- Born: 1948
- Died: 2011 (aged 62–63)
- Education: City University of New York Harvard University Barnard College
- Scientific career
- Workplaces: Rutgers University
- Thesis: Ecological interactions among three species of Euphorbia and their insect visitors in the American Southwest (1975)

= Joan Ehrenfeld =

American environmental scientist and academic

Joan Gardner Ehrenfeld (1948 – 2011) was an American environmental scientist who was a professor at Rutgers University. Her research considered invasive species and ecology. She was elected Fellow of the American Association for the Advancement of Science in 2000.

==Early life and education==
Ehrenfeld was born in New York City. Her mother was a violinist, but encouraged Ehrenfeld to have a career in the sciences. Ehrenfeld said she remembered reading Paul de Kruif's Microbe Hunters as a child. As a teenager, the National Science Foundation selected her for a summer placement in the laboratory of Donald Ritchie at Barnard College. She returned to Barnard College for undergraduate studies, where she specialized in biology. She also completed a summer program at Colorado State University, and spent time working in a molecular biology lab. Ehrenfeld moved to Harvard University, where she earned a master's degree in 1970. She was a doctoral researcher at the City University of New York, where she studied the ecological interactions of Euphorbia.

== Research and career ==
In 1976, Ehrenfeld was appointed to the faculty in the Center for Coastal and Environmental at Rutgers University. She was made Director of the New Jersey Water Resources Research Institute in 1990. Ehrenfeld worked on wetlands ecology and was particularly interested in the relationships between biodiversity and human disease.

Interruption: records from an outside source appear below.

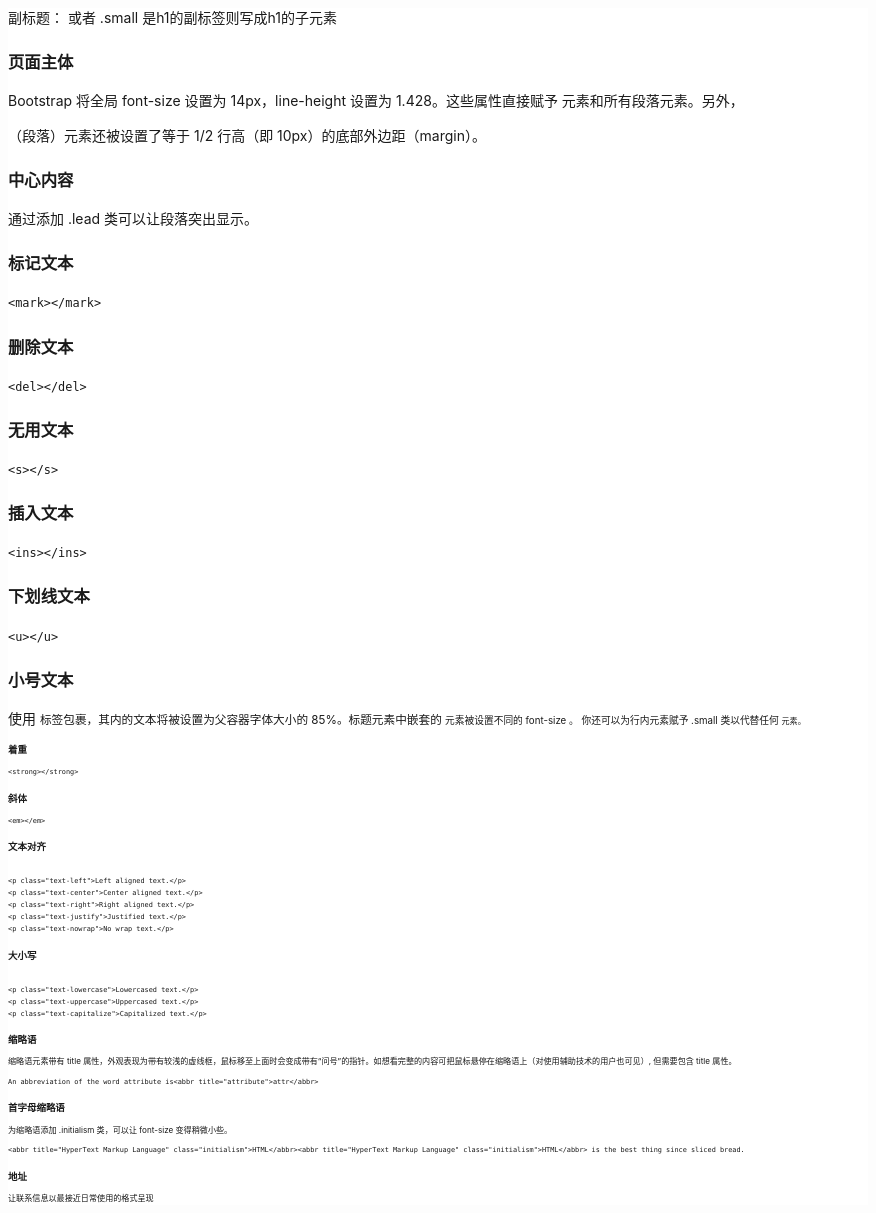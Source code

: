 副标题：<small></small> 或者 .small 是h1的副标签则写成h1的子元素
### 页面主体
Bootstrap 将全局 font-size 设置为 14px，line-height 设置为 1.428。这些属性直接赋予 <body> 元素和所有段落元素。另外，<p> （段落）元素还被设置了等于 1/2 行高（即 10px）的底部外边距（margin）。
### 中心内容
通过添加 .lead 类可以让段落突出显示。
### 标记文本
``<mark></mark>``
### 删除文本
``<del></del>``
### 无用文本
``<s></s>``
### 插入文本
``<ins></ins>``
### 下划线文本
``<u></u>``
### 小号文本
使用 <small> 标签包裹，其内的文本将被设置为父容器字体大小的 85%。标题元素中嵌套的 <small> 元素被设置不同的 font-size 。
你还可以为行内元素赋予 .small 类以代替任何 <small> 元素。
### 着重
``<strong></strong>``
### 斜体
``<em></em>``
### 文本对齐
```

<p class="text-left">Left aligned text.</p>
<p class="text-center">Center aligned text.</p>
<p class="text-right">Right aligned text.</p>
<p class="text-justify">Justified text.</p>
<p class="text-nowrap">No wrap text.</p>

```
### 大小写
```

<p class="text-lowercase">Lowercased text.</p>
<p class="text-uppercase">Uppercased text.</p>
<p class="text-capitalize">Capitalized text.</p>

```
### 缩略语
缩略语元素带有 title 属性，外观表现为带有较浅的虚线框，鼠标移至上面时会变成带有“问号”的指针。如想看完整的内容可把鼠标悬停在缩略语上（对使用辅助技术的用户也可见）, 但需要包含 title 属性。
```angular2html
An abbreviation of the word attribute is<abbr title="attribute">attr</abbr>
```
### 首字母缩略语
为缩略语添加 .initialism 类，可以让 font-size 变得稍微小些。
```angular2html
<abbr title="HyperText Markup Language" class="initialism">HTML</abbr><abbr title="HyperText Markup Language" class="initialism">HTML</abbr> is the best thing since sliced bread.
```
### 地址
让联系信息以最接近日常使用的格式呈现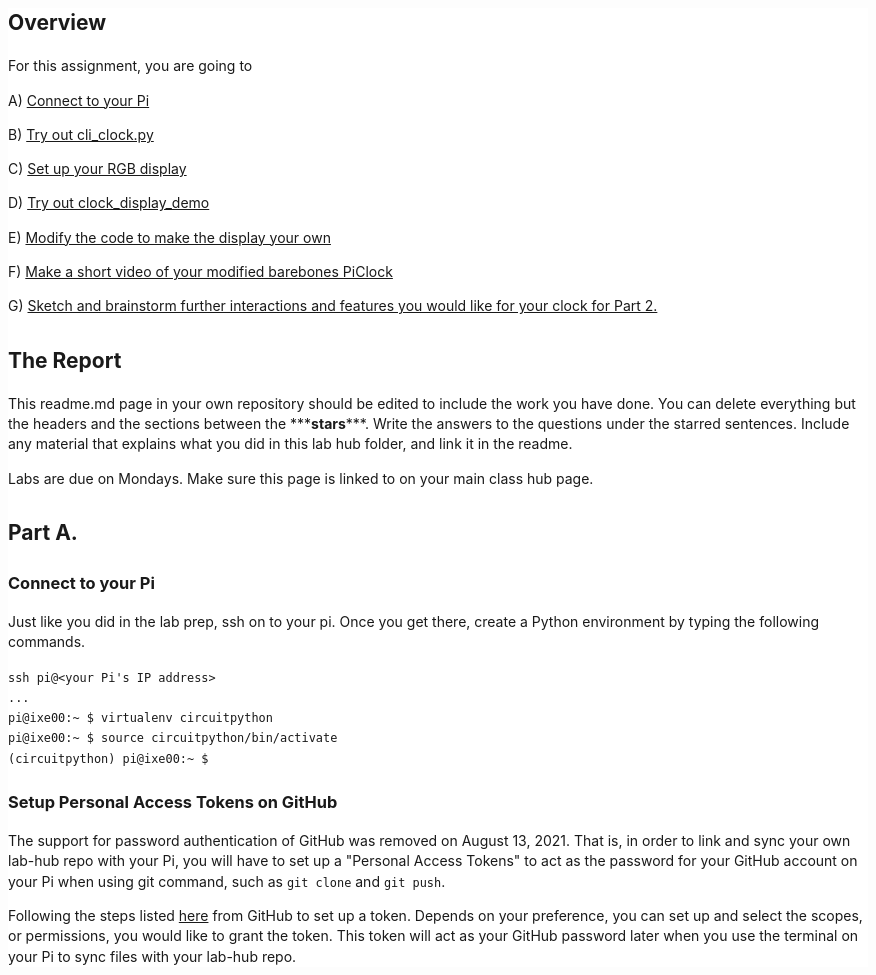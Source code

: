 
## Overview
For this assignment, you are going to 

A) [Connect to your Pi](#part-a)  

B) [Try out cli_clock.py](#part-b) 

C) [Set up your RGB display](#part-c)

D) [Try out clock_display_demo](#part-d) 

E) [Modify the code to make the display your own](#part-e)

F) [Make a short video of your modified barebones PiClock](#part-f)

G) [Sketch and brainstorm further interactions and features you would like for your clock for Part 2.](#part-g)

## The Report
This readme.md page in your own repository should be edited to include the work you have done. You can delete everything but the headers and the sections between the \*\*\***stars**\*\*\*. Write the answers to the questions under the starred sentences. Include any material that explains what you did in this lab hub folder, and link it in the readme.

Labs are due on Mondays. Make sure this page is linked to on your main class hub page.

## Part A. 
### Connect to your Pi
Just like you did in the lab prep, ssh on to your pi. Once you get there, create a Python environment by typing the following commands.

```
ssh pi@<your Pi's IP address>
...
pi@ixe00:~ $ virtualenv circuitpython
pi@ixe00:~ $ source circuitpython/bin/activate
(circuitpython) pi@ixe00:~ $ 

```
### Setup Personal Access Tokens on GitHub
The support for password authentication of GitHub was removed on August 13, 2021. That is, in order to link and sync your own lab-hub repo with your Pi, you will have to set up a "Personal Access Tokens" to act as the password for your GitHub account on your Pi when using git command, such as `git clone` and `git push`.

Following the steps listed [here](https://docs.github.com/en/github/authenticating-to-github/keeping-your-account-and-data-secure/creating-a-personal-access-token) from GitHub to set up a token. Depends on your preference, you can set up and select the scopes, or permissions, you would like to grant the token. This token will act as your GitHub password later when you use the terminal on your Pi to sync files with your lab-hub repo.

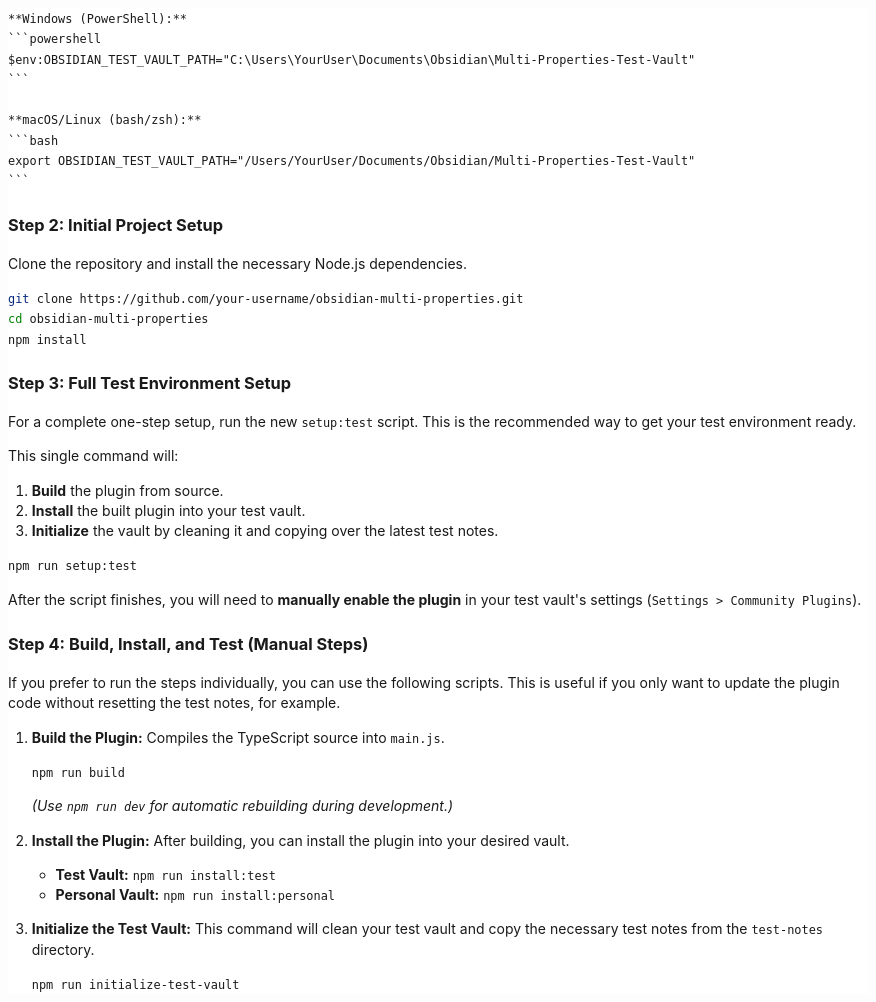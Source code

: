     **Windows (PowerShell):**
    ```powershell
    $env:OBSIDIAN_TEST_VAULT_PATH="C:\Users\YourUser\Documents\Obsidian\Multi-Properties-Test-Vault"
    ```

    **macOS/Linux (bash/zsh):**
    ```bash
    export OBSIDIAN_TEST_VAULT_PATH="/Users/YourUser/Documents/Obsidian/Multi-Properties-Test-Vault"
    ```

### Step 2: Initial Project Setup

Clone the repository and install the necessary Node.js dependencies.

```bash
git clone https://github.com/your-username/obsidian-multi-properties.git
cd obsidian-multi-properties
npm install
```

### Step 3: Full Test Environment Setup

For a complete one-step setup, run the new `setup:test` script. This is the recommended way to get your test environment ready.

This single command will:
1.  **Build** the plugin from source.
2.  **Install** the built plugin into your test vault.
3.  **Initialize** the vault by cleaning it and copying over the latest test notes.

```bash
npm run setup:test
```

After the script finishes, you will need to **manually enable the plugin** in your test vault's settings (`Settings > Community Plugins`).

### Step 4: Build, Install, and Test (Manual Steps)

If you prefer to run the steps individually, you can use the following scripts. This is useful if you only want to update the plugin code without resetting the test notes, for example.

1.  **Build the Plugin:** Compiles the TypeScript source into `main.js`.
    ```bash
    npm run build
    ```
    *(Use `npm run dev` for automatic rebuilding during development.)*

2.  **Install the Plugin:** After building, you can install the plugin into your desired vault.
    -   **Test Vault:** `npm run install:test`
    -   **Personal Vault:** `npm run install:personal`

3.  **Initialize the Test Vault:** This command will clean your test vault and copy the necessary test notes from the `test-notes` directory.
    ```bash
    npm run initialize-test-vault
    ```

She extensively studied the spread of the West Nile virus.

Ehrenfeld investigated how the Berberis thunbergii (Japanese barberry) impacted soil processes and micro-organisms. She found that barberry tissue is high in nitrogen-rich compounds akaloids, which causes a loss of organic matter in nearby soil due to excessive nitrogen cycling. As barberry starts to decompose, the nitrate levels in nearby soil start to increase, making the areas susceptible to weeds. Ehrenfeld removed barberry in the Morristown National Historical Park and attempted to restore native shrubs (spice-bush and witch-hazel). These native plants could not survive, as the barberry had transformed the soil itself. She thus showed that just one plant can have a dramatic impact on its environment.

In 2012, the Ecological Society of America launched the Ehrenfeld Award to celebrate her contribution to urban ecology. In 2019, the New York–New Jersey Trail Conference established the Joan Ehrenfeld Award for Responsible Stewardship.

==Awards and honours==
- 1999 Cook College Academic Professional Excellence Award for Academic Innovation and Creativity
- 2000 Elected Fellow of the American Association for the Advancement of Science
- 2003 Research Excellence and Impact Award
- Science Advisory Board of the United States Environmental Protection Agency
- 2010 Elected Fellow of the Society of Wetland Scientists
- 2011 Research Excellence Award from the School of Environmental and Biological Sciences

==Personal life==
Ehrenfeld had four children. Her husband, David Ehrenfeld, was a professor of biology at Rutgers University. In 2010, she was diagnosed with leukemia. She was an examiner for Swarthmore College. She was an active member of her town's progressive Jewish community, was a brilliant musician and student of music theory, and had a tremendously curious mind and a passion for a wide array of topics from Shakesperean literature to mycology. Ehrenfeld died on June 25, 2011.